この地球上の何処にも「安全と水はタダの国」なんて存在しない。

MALENA2004-05-28

「ところで、インドって治安はどうなの?余り良く無さそうだよね・・・」
何処に行くの?との質問にインドと返答すると、こう訊かれる場面が多々あった。カシミール問題やムンバイでの爆破事件にデリーでのテロ未遂事件があったからだろう。それに、治安とは直接関係は無いものの、インドは核保有国である。それらが「何となく物騒なイメージのする国」と言う印象を与えてしまうのかも知れない。

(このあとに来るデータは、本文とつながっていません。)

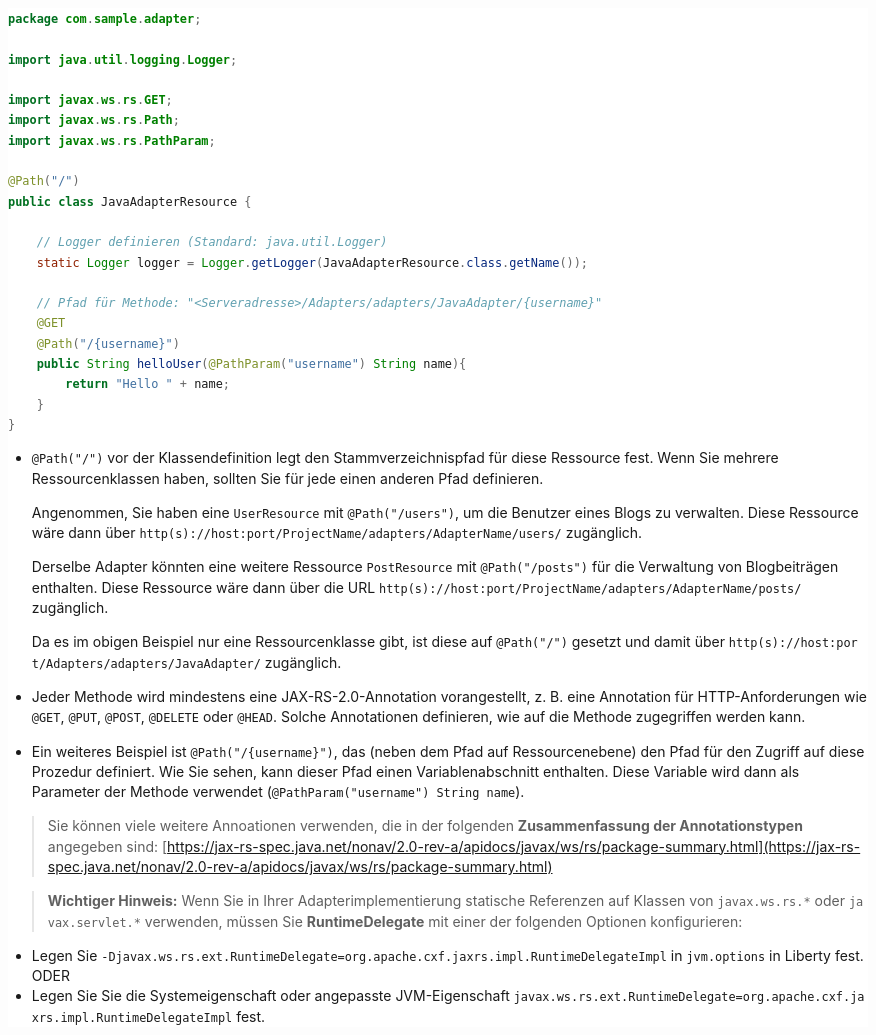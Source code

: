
 ```java
package com.sample.adapter;

import java.util.logging.Logger;

import javax.ws.rs.GET;
import javax.ws.rs.Path;
import javax.ws.rs.PathParam;

@Path("/")
public class JavaAdapterResource {

    // Logger definieren (Standard: java.util.Logger)
    static Logger logger = Logger.getLogger(JavaAdapterResource.class.getName());

    // Pfad für Methode: "<Serveradresse>/Adapters/adapters/JavaAdapter/{username}"
    @GET
    @Path("/{username}")
    public String helloUser(@PathParam("username") String name){
        return "Hello " + name;
    }
}
```

* `@Path("/")` vor der Klassendefinition legt den Stammverzeichnispfad für diese Ressource fest. Wenn Sie mehrere Ressourcenklassen haben, sollten Sie für jede einen anderen Pfad definieren.   

	Angenommen, Sie haben eine `UserResource` mit `@Path("/users")`, um die Benutzer eines Blogs zu verwalten.
Diese Ressource wäre dann über `http(s)://host:port/ProjectName/adapters/AdapterName/users/` zugänglich.

	Derselbe Adapter könnten eine weitere Ressource `PostResource` mit `@Path("/posts")` für die Verwaltung von Blogbeiträgen enthalten. Diese Ressource wäre dann über
die URL `http(s)://host:port/ProjectName/adapters/AdapterName/posts/` zugänglich.   

	Da es im obigen Beispiel nur eine Ressourcenklasse gibt, ist diese auf `@Path("/")` gesetzt und damit über
`http(s)://host:port/Adapters/adapters/JavaAdapter/` zugänglich.  

* Jeder Methode wird mindestens eine JAX-RS-2.0-Annotation vorangestellt, z. B.
eine Annotation für HTTP-Anforderungen wie `@GET`, `@PUT`, `@POST`, `@DELETE` oder
`@HEAD`. Solche Annotationen definieren, wie auf die Methode zugegriffen werden kann.   

* Ein weiteres Beispiel ist `@Path("/{username}")`, das (neben dem Pfad auf Ressourcenebene) den Pfad für den Zugriff auf diese Prozedur definiert. Wie Sie sehen, kann dieser Pfad einen Variablenabschnitt enthalten. Diese Variable wird dann als Parameter der Methode verwendet (`@PathParam("username") String name`).   

> Sie können viele weitere Annoationen verwenden, die in der folgenden **Zusammenfassung der Annotationstypen** angegeben sind: 
[https://jax-rs-spec.java.net/nonav/2.0-rev-a/apidocs/javax/ws/rs/package-summary.html](https://jax-rs-spec.java.net/nonav/2.0-rev-a/apidocs/javax/ws/rs/package-summary.html)

>**Wichtiger Hinweis:** Wenn Sie in Ihrer Adapterimplementierung statische Referenzen auf Klassen von `javax.ws.rs.*` oder `javax.servlet.*` verwenden, müssen Sie **RuntimeDelegate** mit einer der folgenden Optionen konfigurieren:
*	Legen Sie `-Djavax.ws.rs.ext.RuntimeDelegate=org.apache.cxf.jaxrs.impl.RuntimeDelegateImpl` in `jvm.options` in Liberty fest.
ODER
*	Legen Sie Sie die Systemeigenschaft oder angepasste JVM-Eigenschaft `javax.ws.rs.ext.RuntimeDelegate=org.apache.cxf.jaxrs.impl.RuntimeDelegateImpl` fest.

私自身は、外務省のホームページを見ても、確かにカシミール地方には「退避勧告」は出ているものの、有名な観光地等には勧告は出ていなかった事もあり、治安については別段、何も考えてはいなかった。
なので、治安の質問については「悪いって程でも無いのでは」としか答えようが無かったのだった。
たかが数日滞在しただけでは何とも言えないが、私自身はインドの治安は「良くも悪くも無い」といった感じに見受けられた、と言うよりは「インドのいろいろを見たい」と言う思いの方が強くて、治安の事は「頭の片隅にも無かった」故に、正確な事は何とも言えない・・・と言うのが本当のところかも知れないが・・・

確かに「9・11」以降、誰もが安全や治安と言った事柄に「9・11」以前とは全く別の認識を持って考えるようになったと言えるだろう。加えて、パレスチナ問題をはじめとする中東情勢の複雑さに、頭を抱えざるを得なかった人も大勢いたに違いない。私も、納得出来るような結論が「出せない」事が解ってはいても、パレスチナ問題について友人と幾度となく語り明かしては、一筋の光の気配すら感じられない状況を憂い、重たい空気に包まれる・・・おそらくこの「重たさ」こそが「9・11」が私にもたらした(これ迄とは全く異なる)世界観への問題提起だったのだと思う。「9・11」以降、アフガニスタンでは新政権が発足し、イラクでは戦争が始まり、バリ島、イスタンブールマドリッドでは爆弾テロが起こり、パレスチナ問題は更なる泥沼化の様相を見せている。
これらを含む世界情勢は今、猛スピードでこれ迄にない転換期を迎えているのだと改めて考えさせられる。「9・11」の時、ワールド・トレード・センターではIT関係企業を中心に、そこに勤める多くのインド人が亡くなったそうだ。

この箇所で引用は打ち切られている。